[ACTION ITEM] Return each entry word for word. Leave the images out.

[DATA EXCERPTS]
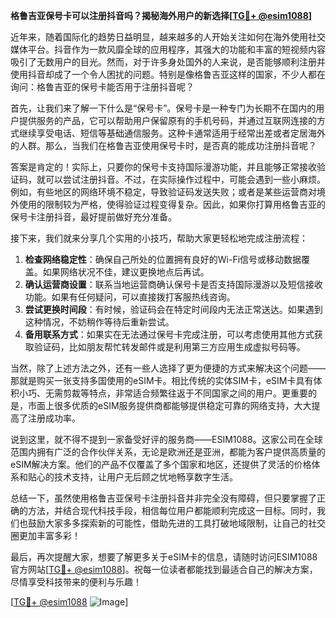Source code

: **格鲁吉亚保号卡可以注册抖音吗？揭秘海外用户的新选择[[TG💪+ @esim1088](https://t.me/s/esim1088)]**

近年来，随着国际化的趋势日益明显，越来越多的人开始关注如何在海外使用社交媒体平台。抖音作为一款风靡全球的应用程序，其强大的功能和丰富的短视频内容吸引了无数用户的目光。然而，对于许多身处国外的人来说，是否能够顺利注册并使用抖音却成了一个令人困扰的问题。特别是像格鲁吉亚这样的国家，不少人都在询问：格鲁吉亚的保号卡能否用于注册抖音呢？

首先，让我们来了解一下什么是“保号卡”。保号卡是一种专门为长期不在国内的用户提供服务的产品，它可以帮助用户保留原有的手机号码，并通过互联网连接的方式继续享受电话、短信等基础通信服务。这种卡通常适用于经常出差或者定居海外的人群。那么，当我们在格鲁吉亚使用保号卡时，是否真的能成功注册抖音呢？

答案是肯定的！实际上，只要你的保号卡支持国际漫游功能，并且能够正常接收验证码，就可以尝试注册抖音。不过，在实际操作过程中，可能会遇到一些小麻烦。例如，有些地区的网络环境不稳定，导致验证码发送失败；或者是某些运营商对境外使用的限制较为严格，使得验证过程变得复杂。因此，如果你打算用格鲁吉亚的保号卡注册抖音，最好提前做好充分准备。

接下来，我们就来分享几个实用的小技巧，帮助大家更轻松地完成注册流程：

1. **检查网络稳定性**：确保自己所处的位置拥有良好的Wi-Fi信号或移动数据覆盖。如果网络状况不佳，建议更换地点后再试。
2. **确认运营商设置**：联系当地运营商确认保号卡是否支持国际漫游以及短信接收功能。如果有任何疑问，可以直接拨打客服热线咨询。
3. **尝试更换时间段**：有时候，验证码会在特定时间段内无法正常送达。如果遇到这种情况，不妨稍作等待后重新尝试。
4. **备用联系方式**：如果实在无法通过保号卡完成注册，可以考虑使用其他方式获取验证码，比如朋友帮忙转发邮件或是利用第三方应用生成虚拟号码等。

当然，除了上述方法之外，还有一些人选择了更为便捷的方式来解决这个问题——那就是购买一张支持多国使用的eSIM卡。相比传统的实体SIM卡，eSIM卡具有体积小巧、无需剪裁等特点，非常适合频繁往返于不同国家之间的用户。更重要的是，市面上很多优质的eSIM服务提供商都能够提供稳定可靠的网络支持，大大提高了注册成功率。

说到这里，就不得不提到一家备受好评的服务商——ESIM1088。这家公司在全球范围内拥有广泛的合作伙伴关系，无论是欧洲还是亚洲，都能为客户提供高质量的eSIM解决方案。他们的产品不仅覆盖了多个国家和地区，还提供了灵活的价格体系和贴心的技术支持，让用户无后顾之忧地畅享数字生活。

总结一下，虽然使用格鲁吉亚保号卡注册抖音并非完全没有障碍，但只要掌握了正确的方法，并结合现代科技手段，相信每位用户都能顺利完成这一目标。同时，我们也鼓励大家多多探索新的可能性，借助先进的工具打破地域限制，让自己的社交圈更加丰富多彩！

最后，再次提醒大家，想要了解更多关于eSIM卡的信息，请随时访问ESIM1088官方网站[[TG💪+ @esim1088](https://t.me/s/esim1088)]。祝每一位读者都能找到最适合自己的解决方案，尽情享受科技带来的便利与乐趣！ 

[[TG💪+ @esim1088](https://t.me/s/esim1088) ![Image](https://i.postimg.cc/4NQfJmqS/Snipaste-2025-05-13-00-14-12.png)]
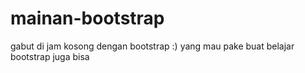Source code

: # mainan-bootstrap
gabut di jam kosong dengan bootstrap :)
yang mau pake buat belajar bootstrap juga bisa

[EXERCISE OUTPUT]
Source code

: **格鲁吉亚保号卡可以注册抖音吗？揭秘海外用户的新选择[[TG💪+ @esim1088](https://t.me/s/esim1088)]**

近年来，随着国际化的趋势日益明显，越来越多的人开始关注如何在海外使用社交媒体平台。抖音作为一款风靡全球的应用程序，其强大的功能和丰富的短视频内容吸引了无数用户的目光。然而，对于许多身处国外的人来说，是否能够顺利注册并使用抖音却成了一个令人困扰的问题。特别是像格鲁吉亚这样的国家，不少人都在询问：格鲁吉亚的保号卡能否用于注册抖音呢？

首先，让我们来了解一下什么是“保号卡”。保号卡是一种专门为长期不在国内的用户提供服务的产品，它可以帮助用户保留原有的手机号码，并通过互联网连接的方式继续享受电话、短信等基础通信服务。这种卡通常适用于经常出差或者定居海外的人群。那么，当我们在格鲁吉亚使用保号卡时，是否真的能成功注册抖音呢？

答案是肯定的！实际上，只要你的保号卡支持国际漫游功能，并且能够正常接收验证码，就可以尝试注册抖音。不过，在实际操作过程中，可能会遇到一些小麻烦。例如，有些地区的网络环境不稳定，导致验证码发送失败；或者是某些运营商对境外使用的限制较为严格，使得验证过程变得复杂。因此，如果你打算用格鲁吉亚的保号卡注册抖音，最好提前做好充分准备。

接下来，我们就来分享几个实用的小技巧，帮助大家更轻松地完成注册流程：

1. **检查网络稳定性**：确保自己所处的位置拥有良好的Wi-Fi信号或移动数据覆盖。如果网络状况不佳，建议更换地点后再试。
2. **确认运营商设置**：联系当地运营商确认保号卡是否支持国际漫游以及短信接收功能。如果有任何疑问，可以直接拨打客服热线咨询。
3. **尝试更换时间段**：有时候，验证码会在特定时间段内无法正常送达。如果遇到这种情况，不妨稍作等待后重新尝试。
4. **备用联系方式**：如果实在无法通过保号卡完成注册，可以考虑使用其他方式获取验证码，比如朋友帮忙转发邮件或是利用第三方应用生成虚拟号码等。

当然，除了上述方法之外，还有一些人选择了更为便捷的方式来解决这个问题——那就是购买一张支持多国使用的eSIM卡。相比传统的实体SIM卡，eSIM卡具有体积小巧、无需剪裁等特点，非常适合频繁往返于不同国家之间的用户。更重要的是，市面上很多优质的eSIM服务提供商都能够提供稳定可靠的网络支持，大大提高了注册成功率。

说到这里，就不得不提到一家备受好评的服务商——ESIM1088。这家公司在全球范围内拥有广泛的合作伙伴关系，无论是欧洲还是亚洲，都能为客户提供高质量的eSIM解决方案。他们的产品不仅覆盖了多个国家和地区，还提供了灵活的价格体系和贴心的技术支持，让用户无后顾之忧地畅享数字生活。

总结一下，虽然使用格鲁吉亚保号卡注册抖音并非完全没有障碍，但只要掌握了正确的方法，并结合现代科技手段，相信每位用户都能顺利完成这一目标。同时，我们也鼓励大家多多探索新的可能性，借助先进的工具打破地域限制，让自己的社交圈更加丰富多彩！

最后，再次提醒大家，想要了解更多关于eSIM卡的信息，请随时访问ESIM1088官方网站[[TG💪+ @esim1088](https://t.me/s/esim1088)]。祝每一位读者都能找到最适合自己的解决方案，尽情享受科技带来的便利与乐趣！ 

[[TG💪+ @esim1088](https://t.me/s/esim1088) ![Image](https://i.postimg.cc/4NQfJmqS/Snipaste-2025-05-13-00-14-12.png)]
Source code

: # mainan-bootstrap
gabut di jam kosong dengan bootstrap :)
yang mau pake buat belajar bootstrap juga bisa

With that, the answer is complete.